»»
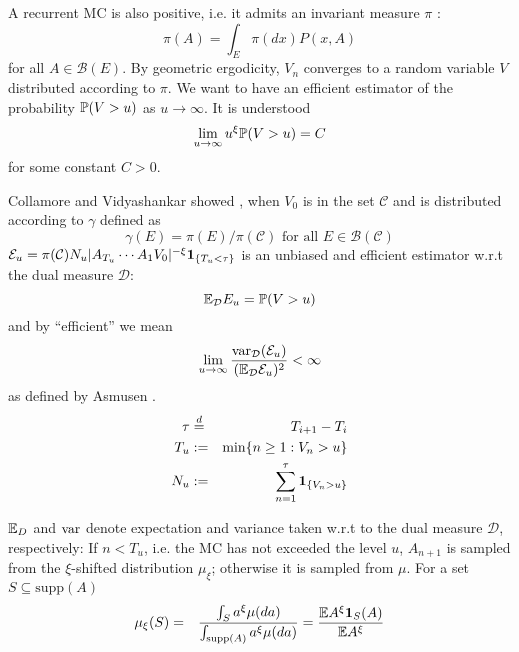 \documentclass{beamer}
\begin{document}
\begin{frame}
  A recurrent MC is also positive, i.e. it admits an invariant
  measure $\pi$ \cite{Meyn:2009:MCS:1550713}:
  \[
  \pi(A) = \int_E \pi(dx) P(x, A)
  \]
  for all $A \in \mathcal B(E)$.
  By geometric ergodicity, $V_n$ converges to a random variable $V$
  distributed according to $\pi$. We want to have an efficient estimator of the
  probability $\P(V > u)$ as $u \to \infty$. It is understood
  \[
   \lim_{u \to \infty} u^\xi \P(V > u) = C
  \]
  for some constant $C > 0$.
\end{frame}

\begin{frame}
  Collamore and Vidyashankar showed \cite{collamore2014}, when
  $V_0$ is in the set $\mathcal C$ and is distributed according to
  $\gamma$ defined as
  \[
  \gamma(E) = \pi(E)/\pi(\mathcal C)\text{ for all } E \in \mathcal B(\mathcal C)
  \]
  $\mathcal E_u = \pi(\mathcal C) N_u |A_{T_u} \cdots A_{1}
  V_0|^{-\xi}\1{T_u < \tau}$ is an unbiased and efficient estimator
  w.r.t the dual measure $\mathcal D$:
  \[
  \E_{\mathcal D} E_u = \P(V > u)
  \]
  and by ``efficient'' we mean
  \[
  \lim_{u \to \infty} {
    \var_{\mathcal D}(\mathcal E_u)
    \over
    (\E_{\mathcal D} \mathcal E_u)^2
  } < \infty
  \]
  as defined by Asmusen \cite{opac-b1123521}.
  \begin{eqnarray*}
    \tau &\overset{d}{=}& T_{i+1} - T_i \\
    T_u &:=& \min\{n \geq 1: V_n > u\} \\
    N_u &:=& \sum_{n=1}^{\tau} \1{V_n > u}
  \end{eqnarray*}
\end{frame}

\begin{frame}
  $\E_D$ and $\var$ denote expectation and variance taken w.r.t to the
  dual measure $\mathcal D$, respectively: If $n < T_u$, i.e. the MC
  has not exceeded the level $u$, $A_{n+1}$ is sampled from the
  $\xi$-shifted distribution $\mu_\xi$; otherwise it is sampled from
  $\mu$. For a set $S \subseteq \text{supp}(A)$
  \begin{eqnarray*}
    \mu_\xi (S) &=& {
      \int_{S} a^\xi \mu(da)
      \over
      \int_{\text{supp}(A)} a^\xi \mu(da)
    } = {\E A^\xi \I{S}(A)
    \over
    \E A^\xi
    }
  \end{eqnarray*}
\end{frame}
\end{document}

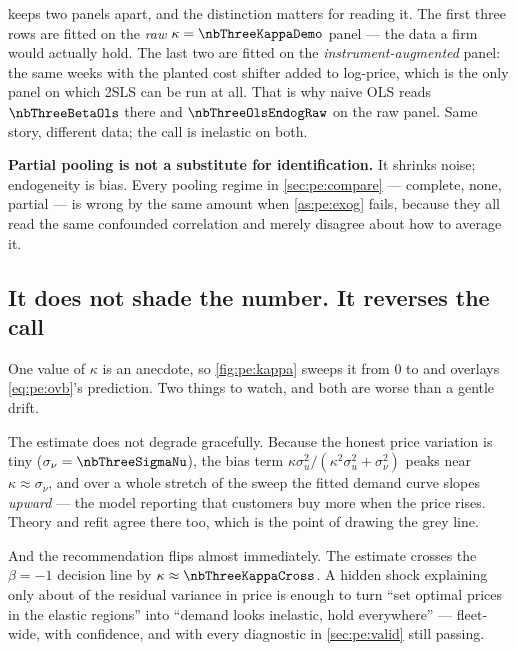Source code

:  keeps two panels apart, and the distinction matters for reading it. The first
three rows are fitted on the \emph{raw} $\kappa = \nbThreeKappaDemo$ panel --- the data a firm would
actually hold. The last two are fitted on the \emph{instrument-augmented} panel: the same weeks with
the planted cost shifter added to log-price, which is the only panel on which 2SLS can be run at
all. That is why naive OLS reads $\nbThreeBetaOls$ there and $\nbThreeOlsEndogRaw$ on the raw panel.
Same story, different data; the call is inelastic on both.

\begin{remark}
\textbf{Partial pooling is not a substitute for identification.} It shrinks noise; endogeneity is
bias. Every pooling regime in \cref{sec:pe:compare} --- complete, none, partial --- is wrong by the
same amount when \cref{as:pe:exog} fails, because they all read the same confounded correlation and
merely disagree about how to average it.
\end{remark}

\subsection*{It does not shade the number. It reverses the call}



One value of $\kappa$ is an anecdote, so \cref{fig:pe:kappa} sweeps it from $0$ to
\nbThreeKappaMax{} and overlays \cref{eq:pe:ovb}'s prediction. Two things to watch, and both are
worse than a gentle drift.

The estimate does not degrade gracefully. Because the honest price variation is tiny
($\sigma_\nu = \nbThreeSigmaNu$), the bias term
$\kappa\sigma_u^2/(\kappa^2\sigma_u^2 + \sigma_\nu^2)$ peaks near $\kappa \approx \sigma_\nu$, and
over a whole stretch of the sweep the fitted demand curve slopes \emph{upward} --- the model
reporting that customers buy more when the price rises. Theory and refit agree there too, which is
the point of drawing the grey line.

And the recommendation flips almost immediately. The estimate crosses the $\beta = -1$ decision
line by $\kappa \approx \nbThreeKappaCross$. A hidden shock explaining only about
\pc{\nbThreeKappaCrossShare} of the residual variance in price is enough to turn ``set optimal
prices in the elastic regions'' into ``demand looks inelastic, hold everywhere'' --- fleet-wide,
with confidence, and with every diagnostic in \cref{sec:pe:valid} still passing.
««
**TASK GOAL:** The copy you write must hold every record verbatim and none of the pictures.

**ANSWER TO THIS PROBLEM:**
 \documentclass{beamer}
\begin{document}
\begin{frame}
  A recurrent MC is also positive, i.e. it admits an invariant
  measure $\pi$ \cite{Meyn:2009:MCS:1550713}:
  \[
  \pi(A) = \int_E \pi(dx) P(x, A)
  \]
  for all $A \in \mathcal B(E)$.
  By geometric ergodicity, $V_n$ converges to a random variable $V$
  distributed according to $\pi$. We want to have an efficient estimator of the
  probability $\P(V > u)$ as $u \to \infty$. It is understood
  \[
   \lim_{u \to \infty} u^\xi \P(V > u) = C
  \]
  for some constant $C > 0$.
\end{frame}

\begin{frame}
  Collamore and Vidyashankar showed \cite{collamore2014}, when
  $V_0$ is in the set $\mathcal C$ and is distributed according to
  $\gamma$ defined as
  \[
  \gamma(E) = \pi(E)/\pi(\mathcal C)\text{ for all } E \in \mathcal B(\mathcal C)
  \]
  $\mathcal E_u = \pi(\mathcal C) N_u |A_{T_u} \cdots A_{1}
  V_0|^{-\xi}\1{T_u < \tau}$ is an unbiased and efficient estimator
  w.r.t the dual measure $\mathcal D$:
  \[
  \E_{\mathcal D} E_u = \P(V > u)
  \]
  and by ``efficient'' we mean
  \[
  \lim_{u \to \infty} {
    \var_{\mathcal D}(\mathcal E_u)
    \over
    (\E_{\mathcal D} \mathcal E_u)^2
  } < \infty
  \]
  as defined by Asmusen \cite{opac-b1123521}.
  \begin{eqnarray*}
    \tau &\overset{d}{=}& T_{i+1} - T_i \\
    T_u &:=& \min\{n \geq 1: V_n > u\} \\
    N_u &:=& \sum_{n=1}^{\tau} \1{V_n > u}
  \end{eqnarray*}
\end{frame}

\begin{frame}
  $\E_D$ and $\var$ denote expectation and variance taken w.r.t to the
  dual measure $\mathcal D$, respectively: If $n < T_u$, i.e. the MC
  has not exceeded the level $u$, $A_{n+1}$ is sampled from the
  $\xi$-shifted distribution $\mu_\xi$; otherwise it is sampled from
  $\mu$. For a set $S \subseteq \text{supp}(A)$
  \begin{eqnarray*}
    \mu_\xi (S) &=& {
      \int_{S} a^\xi \mu(da)
      \over
      \int_{\text{supp}(A)} a^\xi \mu(da)
    } = {\E A^\xi \I{S}(A)
    \over
    \E A^\xi
    }
  \end{eqnarray*}
\end{frame}
\end{document}

Source code

:  keeps two panels apart, and the distinction matters for reading it. The first
three rows are fitted on the \emph{raw} $\kappa = \nbThreeKappaDemo$ panel --- the data a firm would
actually hold. The last two are fitted on the \emph{instrument-augmented} panel: the same weeks with
the planted cost shifter added to log-price, which is the only panel on which 2SLS can be run at
all. That is why naive OLS reads $\nbThreeBetaOls$ there and $\nbThreeOlsEndogRaw$ on the raw panel.
Same story, different data; the call is inelastic on both.

\begin{remark}
\textbf{Partial pooling is not a substitute for identification.} It shrinks noise; endogeneity is
bias. Every pooling regime in \cref{sec:pe:compare} --- complete, none, partial --- is wrong by the
same amount when \cref{as:pe:exog} fails, because they all read the same confounded correlation and
merely disagree about how to average it.
\end{remark}

\subsection*{It does not shade the number. It reverses the call}



One value of $\kappa$ is an anecdote, so \cref{fig:pe:kappa} sweeps it from $0$ to
\nbThreeKappaMax{} and overlays \cref{eq:pe:ovb}'s prediction. Two things to watch, and both are
worse than a gentle drift.

The estimate does not degrade gracefully. Because the honest price variation is tiny
($\sigma_\nu = \nbThreeSigmaNu$), the bias term
$\kappa\sigma_u^2/(\kappa^2\sigma_u^2 + \sigma_\nu^2)$ peaks near $\kappa \approx \sigma_\nu$, and
over a whole stretch of the sweep the fitted demand curve slopes \emph{upward} --- the model
reporting that customers buy more when the price rises. Theory and refit agree there too, which is
the point of drawing the grey line.

And the recommendation flips almost immediately. The estimate crosses the $\beta = -1$ decision
line by $\kappa \approx \nbThreeKappaCross$. A hidden shock explaining only about
\pc{\nbThreeKappaCrossShare} of the residual variance in price is enough to turn ``set optimal
prices in the elastic regions'' into ``demand looks inelastic, hold everywhere'' --- fleet-wide,
with confidence, and with every diagnostic in \cref{sec:pe:valid} still passing.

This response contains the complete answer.